O planach uruchomienia świateł magistrat poinformował mniej więcej w połowie października. Instalacja masztu ze światłami ma być odpowiedzią na uwagi i apele mieszkańców, jak i reakcją na częste wypadki z udziałem pieszych i bliskie sąsiedztwo dwóch szkół (z tą opinią zgadzają się również mieszkańcy, których spytaliśmy o to w sondzie).
Za realizację zadania odpowiedzialna jest firma F.H.U. Macuga z Sieradza. Podwykonawcę wyłoniono, rzecz jasna, w przetargu. - Termin zakończenia prac to 20 grudnia. Z informacji, uzyskanych od wykonawcy wiem, że materiały niezbędne do realizacji, w tym maszty nad jezdnią, mają pojawić się około 15 grudnia. Wykonawca deklaruje, że w tym terminie się wyrobi. Pozostaje później tylko załatwienie formalności z zakładem energetycznym - tłumaczy Ryszard Żak z piotrkowskiego ZDiUM-u.

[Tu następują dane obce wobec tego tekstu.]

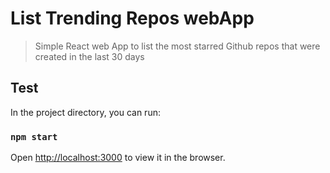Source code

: # List Trending Repos webApp
> Simple React web App to list the most starred Github repos that were created in the last 30 days

## Test

In the project directory, you can run:

### `npm start`
Open [http://localhost:3000](http://localhost:3000) to view it in the browser.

Instalacja przy przejściu dla pieszych ma stanowić tzw. sygnalizację wzbudzaną, czyli uruchamianą specjalnym przyciskiem. Jeśli pieszy go nie wciśnie, zielone światło na przejście się nie włączy. Tego typu mechanizm funkcjonuje przy wielu innych przejściach w Piotrkowie (np. przy Armii Krajowej/Słowackiego).